Cogí un taxi hasta el tanatorio donde se encontraba el cuerpo de mi madre, las exequias ya no se realizaban en los hogares, nadie moría en casa y, si eso sucedía por accidente, rápidamente llevaban el cadáver al tanatorio donde se encargaban de prepararlo a la vista de familiares y amigos.

Al llegar sentí un repeluzno en todo mi cuerpo. El ambiente rezumaba tristeza, dolor y me pregunté cuál sería mi reacción al ver el cadáver de mi madre. Un toque en el hombro me devolvió a la realidad; mi hermana me abrazó en silencio y sentí un frío inmenso. El afecto había desaparecido, aquella mujer delgada cuyas facciones me recordaban tiempos alegres de risas y esperanzas, de afectos conseguidos y dulzuras vividas, en aquel momento, era una extraña, no significaba nada para mí.

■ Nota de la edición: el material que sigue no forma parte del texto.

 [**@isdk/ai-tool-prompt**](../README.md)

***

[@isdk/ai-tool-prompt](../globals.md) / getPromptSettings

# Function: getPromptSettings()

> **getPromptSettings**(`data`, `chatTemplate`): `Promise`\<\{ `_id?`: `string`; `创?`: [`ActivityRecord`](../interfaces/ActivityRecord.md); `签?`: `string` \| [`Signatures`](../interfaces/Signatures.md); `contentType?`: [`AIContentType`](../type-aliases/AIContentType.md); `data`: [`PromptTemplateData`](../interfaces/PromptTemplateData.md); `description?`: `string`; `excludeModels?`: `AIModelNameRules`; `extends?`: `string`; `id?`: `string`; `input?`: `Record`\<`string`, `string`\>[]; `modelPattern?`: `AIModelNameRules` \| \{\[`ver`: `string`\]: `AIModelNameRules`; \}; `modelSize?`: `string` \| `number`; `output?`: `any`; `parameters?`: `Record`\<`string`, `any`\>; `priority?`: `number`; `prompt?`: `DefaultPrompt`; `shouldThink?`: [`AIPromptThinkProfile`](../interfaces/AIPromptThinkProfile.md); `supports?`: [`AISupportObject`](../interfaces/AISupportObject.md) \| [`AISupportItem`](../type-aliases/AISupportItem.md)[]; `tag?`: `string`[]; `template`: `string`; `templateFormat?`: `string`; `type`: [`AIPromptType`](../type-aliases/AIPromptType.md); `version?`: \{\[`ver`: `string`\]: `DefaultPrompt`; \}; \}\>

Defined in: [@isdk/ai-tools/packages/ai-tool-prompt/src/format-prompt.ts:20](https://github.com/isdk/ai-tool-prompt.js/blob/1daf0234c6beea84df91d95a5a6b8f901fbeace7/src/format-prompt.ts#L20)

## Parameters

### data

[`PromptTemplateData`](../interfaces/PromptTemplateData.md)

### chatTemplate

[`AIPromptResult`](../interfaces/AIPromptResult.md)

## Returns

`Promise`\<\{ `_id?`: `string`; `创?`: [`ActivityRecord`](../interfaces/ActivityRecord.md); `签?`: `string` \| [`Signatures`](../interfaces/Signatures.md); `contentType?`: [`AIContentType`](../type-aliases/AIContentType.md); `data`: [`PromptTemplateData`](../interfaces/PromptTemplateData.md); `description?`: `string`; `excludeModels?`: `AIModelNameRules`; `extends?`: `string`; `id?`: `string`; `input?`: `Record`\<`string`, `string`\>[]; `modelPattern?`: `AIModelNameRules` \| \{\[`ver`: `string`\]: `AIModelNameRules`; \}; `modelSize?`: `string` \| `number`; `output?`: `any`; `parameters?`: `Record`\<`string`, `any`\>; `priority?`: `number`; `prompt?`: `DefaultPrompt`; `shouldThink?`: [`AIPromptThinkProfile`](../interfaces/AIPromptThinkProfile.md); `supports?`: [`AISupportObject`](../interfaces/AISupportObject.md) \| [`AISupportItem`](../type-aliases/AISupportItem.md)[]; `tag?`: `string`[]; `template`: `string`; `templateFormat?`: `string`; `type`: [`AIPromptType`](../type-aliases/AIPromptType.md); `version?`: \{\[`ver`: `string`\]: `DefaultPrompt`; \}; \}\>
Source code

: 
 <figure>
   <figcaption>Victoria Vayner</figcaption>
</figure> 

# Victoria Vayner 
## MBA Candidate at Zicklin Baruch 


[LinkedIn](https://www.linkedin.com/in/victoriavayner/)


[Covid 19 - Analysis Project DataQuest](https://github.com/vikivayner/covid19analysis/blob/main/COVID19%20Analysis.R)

Me precedió hasta una sala donde pude ver a personas que me resultaron también desconocidas aunque luego, supe eran parientes: cuñados, sobrinos… Y allí, en el centro, un poco alzado sobre un túmulo, se encontraba el ataúd con el cadáver de mi madre. La miré, muy anciana, la piel arrugada, la actitud serena. Al observarla, intenté encontrar en aquel cuerpo un esbozo de calor de vida, algo palpable que me mostrara su identidad y una sensación de vacío llenó mi alma. Era un vacío tranquilo, lo comparé con ese vacío solitario conseguido tras una larga reunión de habladurías, resolución de problemas y comentarios de unos y otros con quienes puedes estar de acuerdo o no; de pronto, todos se van y te dejan en la soledad del silencio, de la quietud, de la paz.

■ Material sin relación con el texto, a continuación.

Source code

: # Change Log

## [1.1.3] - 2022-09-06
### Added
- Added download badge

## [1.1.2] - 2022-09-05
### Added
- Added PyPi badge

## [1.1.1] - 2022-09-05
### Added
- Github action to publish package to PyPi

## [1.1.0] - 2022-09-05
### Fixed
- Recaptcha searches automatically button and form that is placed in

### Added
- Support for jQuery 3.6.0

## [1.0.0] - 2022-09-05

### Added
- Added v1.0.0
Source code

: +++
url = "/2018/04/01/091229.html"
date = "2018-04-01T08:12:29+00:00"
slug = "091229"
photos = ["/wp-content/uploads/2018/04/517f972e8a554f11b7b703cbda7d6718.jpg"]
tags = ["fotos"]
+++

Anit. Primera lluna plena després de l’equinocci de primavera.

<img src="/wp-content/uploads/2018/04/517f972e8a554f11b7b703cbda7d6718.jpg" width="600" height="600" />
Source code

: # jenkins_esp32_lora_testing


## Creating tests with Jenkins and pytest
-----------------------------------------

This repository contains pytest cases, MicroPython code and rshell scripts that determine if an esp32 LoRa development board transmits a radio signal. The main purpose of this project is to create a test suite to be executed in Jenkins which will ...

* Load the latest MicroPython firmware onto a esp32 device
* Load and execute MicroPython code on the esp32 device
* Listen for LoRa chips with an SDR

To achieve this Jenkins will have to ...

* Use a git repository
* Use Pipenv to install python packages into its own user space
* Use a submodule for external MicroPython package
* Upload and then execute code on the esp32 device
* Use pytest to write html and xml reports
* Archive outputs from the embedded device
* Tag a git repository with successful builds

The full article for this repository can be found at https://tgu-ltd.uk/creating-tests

Volví a mirar el cadáver, su rostro empequeñecido por la vejez, su pelo ralo y canoso, sus manos…, aquellas manos amadas tan llenas de caricias para repartir. Sus ojos claros cerrados. Y volví a fijarme en su actitud serena. Entonces comprendí. Una sensación pacífica me envolvió, la tristeza se tornó en una calma extendida como un inmenso cielo lleno de estrellas. Todo estaba bien. Todo estaba en orden. Volví a mirar el cuerpo, a observarlo, sin una lágrima, retrocedí. Leí el asombró en el rostro de mi hermana al advertir mi falta de afectividad. La miré a los ojos, aquellos ojos conocidos y extraños al mismo tiempo y le dije:

-Mamá ya no está ahí. Se ha ido.

Cogí el autobús de vuelta a lo mío, a mi vida, a mis obligaciones, con la serenidad de la despedida de alguien a quien se ha amado y se sabe con seguridad, cumple su destino en un lugar más adecuado.

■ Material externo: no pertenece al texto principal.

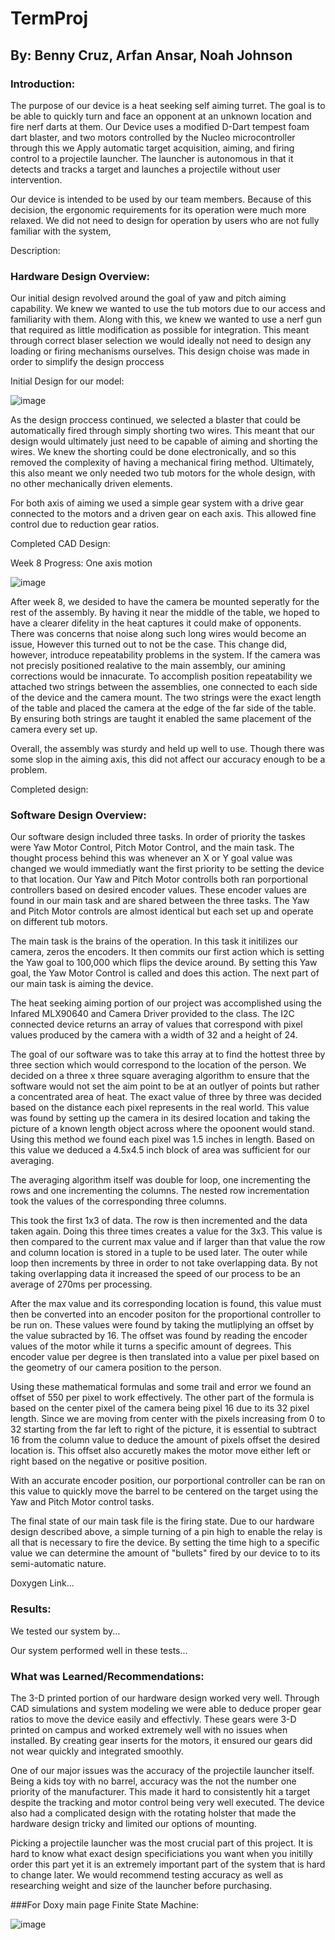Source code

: # TermProj

## By: Benny Cruz, Arfan Ansar, Noah Johnson

### Introduction:

The purpose of our device is a heat seeking self aiming turret. The goal is to be able to quickly turn and face an opponent at an unknown location and fire nerf darts at them. Our Device uses a modified D-Dart tempest foam dart blaster, and two motors controlled by the Nucleo microcontroller through this we Apply automatic target acquisition, aiming, and firing control to a projectile launcher. The launcher is autonomous in that it detects and tracks a target and launches a projectile without user intervention.

Our device is intended to be used by our team members. Because of this decision, the ergonomic requirements for its operation were much more relaxed. We did not need to design for operation by users who are not fully familiar with the system,  

Description: 

### Hardware Design Overview:

Our initial design revolved around the goal of yaw and pitch aiming capability. We knew we wanted to use the tub motors due to our access and familiarity with them. Along with this, we knew we wanted to use a nerf gun that required as little modification as possible for integration. This meant through correct blaser selection we would ideally not need to design any loading or firing mechanisms ourselves. This design choise was made in order to simplify the design proccess 

Initial Design for our model:

![image](https://user-images.githubusercontent.com/123694704/222578896-4dc89d2b-2bda-4261-94ee-272f30845584.png)

As the design proccess continued, we selected a blaster that could be automatically fired through simply shorting two wires. This meant that our design would ultimately just need to be capable of aiming and shorting the wires. We knew the shorting could be done electronically, and so this removed the complexity of having a mechanical firing method. Ultimately, this also meant we only needed two tub motors for the whole design, with no other mechanically driven elements. 

For both axis of aiming we used a simple gear system with a drive gear connected to the motors and a driven gear on each axis. This allowed fine control due to reduction gear ratios. 

Completed CAD Design:



Week 8 Progress: One axis motion

![image](https://user-images.githubusercontent.com/123694704/222578552-e666e68b-2c39-4478-9a21-504892391d58.png)

After week 8, we desided to have the camera be mounted seperatly for the rest of the assembly. By having it near the middle of the table, we hoped to have a clearer difelity in the heat captures it could make of opponents. There was concerns that noise along such long wires would become an issue, However this turned out to not be the case. This change did, however, introduce repeatability problems in the system. If the camera was not precisly positioned realative to the main assembly, our amining corrections would be innacurate. To accomplish position repeatability we attached two strings between the assemblies, one connected to each side of the device and the camera mount. The two strings were the exact length of the table and placed the camera at the edge of the far side of the table. By ensuring both strings are taught it enabled the same placement of the camera every set up. 

Overall, the assembly was sturdy and held up well to use. Though there was some slop in the aiming axis, this did not affect our accuracy enough to be a problem.

Completed design:

### Software Design Overview:

Our software design included three tasks. In order of priority the taskes were Yaw Motor Control, Pitch Motor Control, and the main task. 
The thought process behind this was whenever an X or Y goal value was changed we would immediatly want the first priority to be setting the device to that location. Our Yaw and Pitch Motor controlls both ran porportional controllers based on desired encoder values. These encoder values are found in our main task and are shared between the three tasks. The Yaw and Pitch Motor controls are almost identical but each set up and operate on different tub motors. 

The main task is the brains of the operation. In this task it initilizes our camera, zeros the encoders. It then commits our first action which is setting the Yaw goal to 100,000 which flips the device around. By setting this Yaw goal, the Yaw Motor Control is called and does this action. The next part of our main task is aiming the device. 

The heat seeking aiming portion of our project was accomplished using the Infared MLX90640 and Camera Driver provided to the class. 
The I2C connected device returns an array of values that correspond with pixel values produced by the camera with a width of 32 and a height of 24. 

The goal of our software was to take this array at to find the hottest three by three section which would correspond to the location of the person. 
We decided on a three x three square averaging algorithm to ensure that the software would not set the aim point to be at an outlyer of points but rather a concentrated area of heat. The exact value of three by three was decided based on the distance each pixel represents in the real world. This value was found by setting up the camera in its desired location and taking the picture of a known length object across where the opoonent would stand. Using this method we found each pixel was 1.5 inches in length. Based on this value we deduced a 4.5x4.5 inch block of area was sufficient for our averaging. 

The averaging algorithm itself was double for loop, one incrementing the rows and one incrementing the columns. The nested row incrementation took the values of the corresponding three columns.

This took the first 1x3 of data. The row is then incremented and the data taken again. Doing this three times creates a value for the 3x3. This value is then compared to the current max value and if larger than that value the row and column location is stored in a tuple to be used later. 
The outer while loop then increments by three in order to not take overlapping data. By not taking overlapping data it increased the speed of our process to be an average of 270ms per processing. 

After the max value and its corresponding location is found, this value must then be converted into an encoder positon for the proportional controller to be run on. 
These values were found by taking the mutliplying an offset by the value subracted by 16. The offset was found by reading the encoder values of the motor while it turns a specific amount of degrees. This encoder value per degree is then translated into a value per pixel based on the geometry of our camera position to the person.

Using these mathematical formulas and some trail and error we found an offset of 550 per pixel to work effectively. The other part of the formula is based on the center pixel of the camera being pixel 16 due to its 32 pixel length. Since we are moving from center with the pixels increasing from 0 to 32 starting from the far left to right of the picture, it is essential to subtract 16 from the column value to deduce the amount of pixels offset the desired location is. This offset also accuretly makes the motor move either left or right based on the negative or positive position. 

With an accurate encoder position, our porportional controller can be ran on this value to quickly move the barrel to be centered on the target using the Yaw and Pitch Motor control tasks. 

The final state of our main task file is the firing state. Due to our hardware design described above, a simple turning of a pin high to enable the relay is all that is necessary to fire the device. By setting the time high to a specific value we can determine the amount of "bullets" fired by our device to to its semi-automatic nature. 

Doxygen Link...

### Results:

We tested our system by...

Our system performed well in these tests...

### What was Learned/Recommendations:

The 3-D printed portion of our hardware design worked very well. Through CAD simulations and system modeling we were able to deduce proper gear ratios to move the device easily and effectivly. These gears were 3-D printed on campus and worked extremely well with no issues when installed. By creating gear inserts for the motors, it ensured our gears did not wear quickly and integrated smoothly. 

One of our major issues was the accuracy of the projectile launcher itself. Being a kids toy with no barrel, accuracy was the not the number one priority of the manufacturer. This made it hard to consistently hit a target despite the tracking and motor control being very well executed. The device also had a complicated design with the rotating holster that made the hardware design tricky and limited our options of mounting. 

Picking a projectile launcher was the most crucial part of this project. It is hard to know what exact design specificiations you want when you initilly order this part yet it is an extremely important part of the system that is hard to change later. We would recommend testing accuracy as well as researching weight and size of the launcher before purchasing. 

###For Doxy main page
Finite State Machine:

![image](https://user-images.githubusercontent.com/123694704/222577944-6a93ee3a-615a-4e62-8a17-e6fa583c91a9.png)
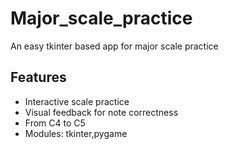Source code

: # Major_scale_practice
An easy tkinter based app for major scale practice  

## Features
- Interactive scale practice
- Visual feedback for note correctness
- From C4 to C5
- Modules: tkinter,pygame
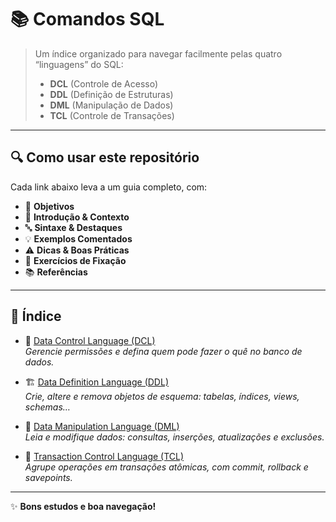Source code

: # 📚 Comandos SQL

> Um índice organizado para navegar facilmente pelas quatro “linguagens” do SQL:
>
> - **DCL** (Controle de Acesso)
> - **DDL** (Definição de Estruturas)
> - **DML** (Manipulação de Dados)
> - **TCL** (Controle de Transações)

---

## 🔍 Como usar este repositório

Cada link abaixo leva a um guia completo, com:

- 🎯 **Objetivos**
- 📖 **Introdução & Contexto**
- 🔤 **Sintaxe & Destaques**
- 💡 **Exemplos Comentados**
- ⚠️ **Dicas & Boas Práticas**
- 🧩 **Exercícios de Fixação**
- 📚 **Referências**

---

## 📑 Índice

- 🔐 [Data Control Language (DCL)](DCL.md)  
  _Gerencie permissões e defina quem pode fazer o quê no banco de dados._

- 🏗️ [Data Definition Language (DDL)](DDL.md)  
  _Crie, altere e remova objetos de esquema: tabelas, índices, views, schemas…_

- 🔄 [Data Manipulation Language (DML)](DML.md)  
  _Leia e modifique dados: consultas, inserções, atualizações e exclusões._

- 🔁 [Transaction Control Language (TCL)](TCL.md)  
  _Agrupe operações em transações atômicas, com commit, rollback e savepoints._

---

✨ **Bons estudos e boa navegação!**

Ahora, después de tantos años, yo me encontraba arrebujada en mi toquilla mucho más cerca de realizar aquel traslado final pero ya no tenía ningún temor. Sabía, con certeza, que aquel cuerpo mío, dolorido y viejo en la actualidad, en algún momento ya no muy lejano, se quedaría en este mundo como el cascarón vacío de una nuez. La esencia de mi yo, partiría en elevaciones inconcebibles para continuar una vida eterna.